Девка отказалась наотрез и пустилась в слезы. Если бы Петр Артемьев оставался в избе подольше, не уходил бы вскоре, он мог бы в причитываньях Лукерьи слышать обзыванья себя «постылым, бесталанным, неладным», даже намеки прямые на лысину и старость, поклепы на Параньку, на учительство, на горох, розги, дресву и проч. Устояла на своем бойкая девка и не пела на сговоре, при прощанье с родителями, хоть и кстати была бы теперь эта песня:

Я еще у вас, родители,
Я просить буду, кланяться:
Не оставьте, родители,
Моего да прошеньица:
Не возил бы меня чуж-чуженин.
Во чужую во сторонушку,
Ко чужому сыну отецкому,
Не пасся бы он, не готовился,
На меня бы не надеялся.
У меня ль, у молодешенькой,
Еще есть три разны болести:
Я головонькой угарчива,
Ретивым сердцем прихватчива,
Своим свойством неуступчива.

* * *

— Заварил Петруха пиво, да сталось нетека! — решили на том мужики-соседи — и только.

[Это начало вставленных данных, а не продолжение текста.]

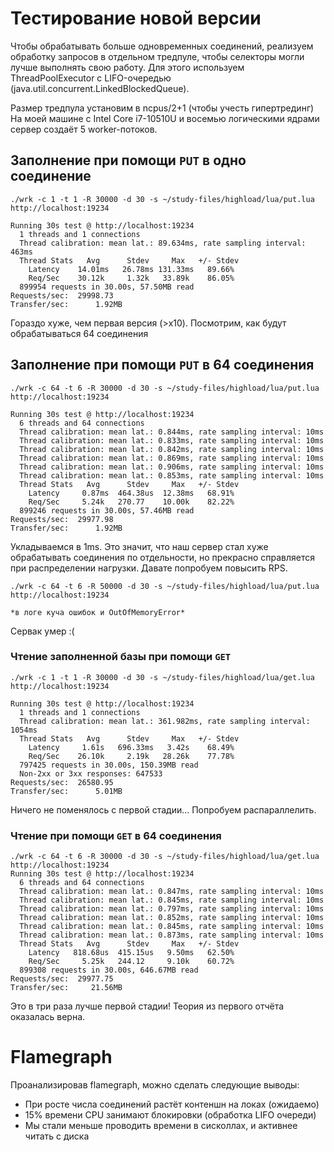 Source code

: # Тестирование новой версии
Чтобы обрабатывать больше одновременных соединений, реализуем обработку запросов в отдельном тредпуле, чтобы селекторы могли
лучше выполнять свою работу. Для этого используем ThreadPoolExecutor с LIFO-очередью (java.util.concurrent.LinkedBlockedQueue).

Размер тредпула установим в ncpus/2+1 (чтобы учесть гипертрединг)
На моей машине с Intel Core i7-10510U и восемью логическими ядрами сервер создаёт 5 worker-потоков.
## Заполнение при помощи `PUT` в одно соединение
```text
./wrk -c 1 -t 1 -R 30000 -d 30 -s ~/study-files/highload/lua/put.lua http://localhost:19234

Running 30s test @ http://localhost:19234
  1 threads and 1 connections
  Thread calibration: mean lat.: 89.634ms, rate sampling interval: 463ms
  Thread Stats   Avg      Stdev     Max   +/- Stdev
    Latency    14.01ms   26.78ms 131.33ms   89.66%
    Req/Sec    30.12k     1.32k   33.89k    86.05%
  899954 requests in 30.00s, 57.50MB read
Requests/sec:  29998.73
Transfer/sec:      1.92MB
```
Гораздо хуже, чем первая версия (>x10). Посмотрим, как будут обрабатываться 64 соединения
## Заполнение при помощи `PUT` в 64 соединения
```text
./wrk -c 64 -t 6 -R 30000 -d 30 -s ~/study-files/highload/lua/put.lua http://localhost:19234

Running 30s test @ http://localhost:19234
  6 threads and 64 connections
  Thread calibration: mean lat.: 0.844ms, rate sampling interval: 10ms
  Thread calibration: mean lat.: 0.833ms, rate sampling interval: 10ms
  Thread calibration: mean lat.: 0.842ms, rate sampling interval: 10ms
  Thread calibration: mean lat.: 0.869ms, rate sampling interval: 10ms
  Thread calibration: mean lat.: 0.906ms, rate sampling interval: 10ms
  Thread calibration: mean lat.: 0.853ms, rate sampling interval: 10ms
  Thread Stats   Avg      Stdev     Max   +/- Stdev
    Latency     0.87ms  464.38us  12.38ms   68.91%
    Req/Sec     5.24k   270.77    10.00k    82.22%
  899246 requests in 30.00s, 57.46MB read
Requests/sec:  29977.98
Transfer/sec:      1.92MB
```
Укладываемся в 1ms. Это значит, что наш сервер стал хуже обрабатывать соединения по отдельности, но прекрасно
справляется при распределении нагрузки. Давате попробуем повысить RPS.
```text
./wrk -c 64 -t 6 -R 50000 -d 30 -s ~/study-files/highload/lua/put.lua http://localhost:19234

*в логе куча ошибок и OutOfMemoryError*
```
Сервак умер :(
### Чтение заполненной базы при помощи `GET`
```text
./wrk -c 1 -t 1 -R 30000 -d 30 -s ~/study-files/highload/lua/get.lua http://localhost:19234

Running 30s test @ http://localhost:19234
  1 threads and 1 connections
  Thread calibration: mean lat.: 361.982ms, rate sampling interval: 1054ms
  Thread Stats   Avg      Stdev     Max   +/- Stdev
    Latency     1.61s   696.33ms   3.42s    68.49%
    Req/Sec    26.10k     2.19k   28.26k    77.78%
  797425 requests in 30.00s, 150.39MB read
  Non-2xx or 3xx responses: 647533
Requests/sec:  26580.95
Transfer/sec:      5.01MB
```
Ничего не поменялось с первой стадии... Попробуем распараллелить.
### Чтение при помощи `GET` в 64 соединения
```text
./wrk -c 64 -t 6 -R 30000 -d 30 -s ~/study-files/highload/lua/get.lua http://localhost:19234
Running 30s test @ http://localhost:19234
  6 threads and 64 connections
  Thread calibration: mean lat.: 0.847ms, rate sampling interval: 10ms
  Thread calibration: mean lat.: 0.845ms, rate sampling interval: 10ms
  Thread calibration: mean lat.: 0.797ms, rate sampling interval: 10ms
  Thread calibration: mean lat.: 0.852ms, rate sampling interval: 10ms
  Thread calibration: mean lat.: 0.845ms, rate sampling interval: 10ms
  Thread calibration: mean lat.: 0.873ms, rate sampling interval: 10ms
  Thread Stats   Avg      Stdev     Max   +/- Stdev
    Latency   818.68us  415.15us   9.50ms   62.50%
    Req/Sec     5.25k   244.12     9.10k    60.72%
  899308 requests in 30.00s, 646.67MB read
Requests/sec:  29977.75
Transfer/sec:     21.56MB
```
Это в три раза лучше первой стадии! Теория из первого отчёта оказалась верна.

# Flamegraph

Проанализировав flamegraph, можно сделать следующие выводы:

* При росте числа соединений растёт контеншн на локах (ожидаемо) 
* 15% времени CPU занимают блокировки (обработка LIFO очереди)
* Мы стали меньше проводить времени в сисколлах, и активнее читать с диска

— А все оттого, что сам ходил сватом. Ну, мужчинское ли это дело? — толковали бабы.

— Нешто деревня-то клином сошлась? нашлись бы сватьи-то, и я бы сходила!

— Да и я бы, мать, не прочь: и дешевле бы твоего взялась, из одних бы почестей пошла, не токма что…

— Мать бы спосылал, и все бы лучше, гляди.

— Дядя бы сходил — мужик на почете, а то смотри срамоты какой натерпелся: сама Лукерья отказала, сама девка, — да слыхивано ли эдак? Я бы на месте его не отстала.

— Смирен ведь, больно смирен, словно баженник. Только вот с ребятами воевать умеет, и то, слышь, самих сечь-то заставляет: сам не сечет. Смирен!

— Чего, мать, смирен? да экое попущение терпит: девка обошла!

— Сам, сказывали, отец-от ломался; он, мать, всему вина… Он бает: отчего-де дядю не подослал, а сам пришел. И без выводного бы тогда, бает, отдал. — Сам отец не отдал за Петруху, сам…

— Ну уж, поймала бы я на задах Лукерью, вдосталь бы я натрепала да нахлопала ее на Петровом месте — знай!..

— Смирен ведь: воды не замутит.

— Коли уж больно жениться-то приспичило — девок и в соседстве много.

— Да здесь-то срамота; по деревне-то своей срамота. Девок-то наших калачом теперь за него не заманишь…

— Что говорить, дева, что говорить: оплеванной.

— Эко зелье — девка Лукерья-то! Смотри ты, какая шустрая, какую волю взяла: ей бы, вишь, Мишку, почтового ямщика, что высвистывает ее на бору, а уж натрепала бы я ее на Петрухином месте, вдосталь бы нахлопала.

— Ну, да ведь и Петр-от Артемьев стар стал, — сунуло же его без пути-то, без толку, с большой бородой.

— Чего; мать, стар, не старе тебя.

— Небось года ты мои считала, — свои бы лучше смекнула!

— Смекать-то я и свои, и твои смекала, да все, гляжу, — не ровня мы с тобой.

— Ну, где ровня? У тебя-то и курицы-то петухами поют. Бурмистр сватывался, да отказала, за солдата пошла.

— А ты-то за разношерстного попала, прорва экая, — невидаль. Все бы она на облай да на облай шла, ненасытная!

Бабы пойдут дальше на крик и громкую брань; но Петру Артемьеву от этого не станет легче. Он сильно озадачен и как будто провинился в чем: бранил и себя, и Параньку, и Лукерью; но все-таки пришел к тому заключенью, что в настоящем случае ему не нужно было бы самому ходить сватом, а в другой раз не следует и других засылать с тем же делом. Во всяком случае, отказ Лукерьи он почел за неудачу, за одно из несчастий житейских, которые ложатся на сердце тяжелым гнетом и нередко забываются вскоре, если не проточится на сердце новая ранка, которая, растравляя первую, еще не зажившую, сама в то же время болит и ноет.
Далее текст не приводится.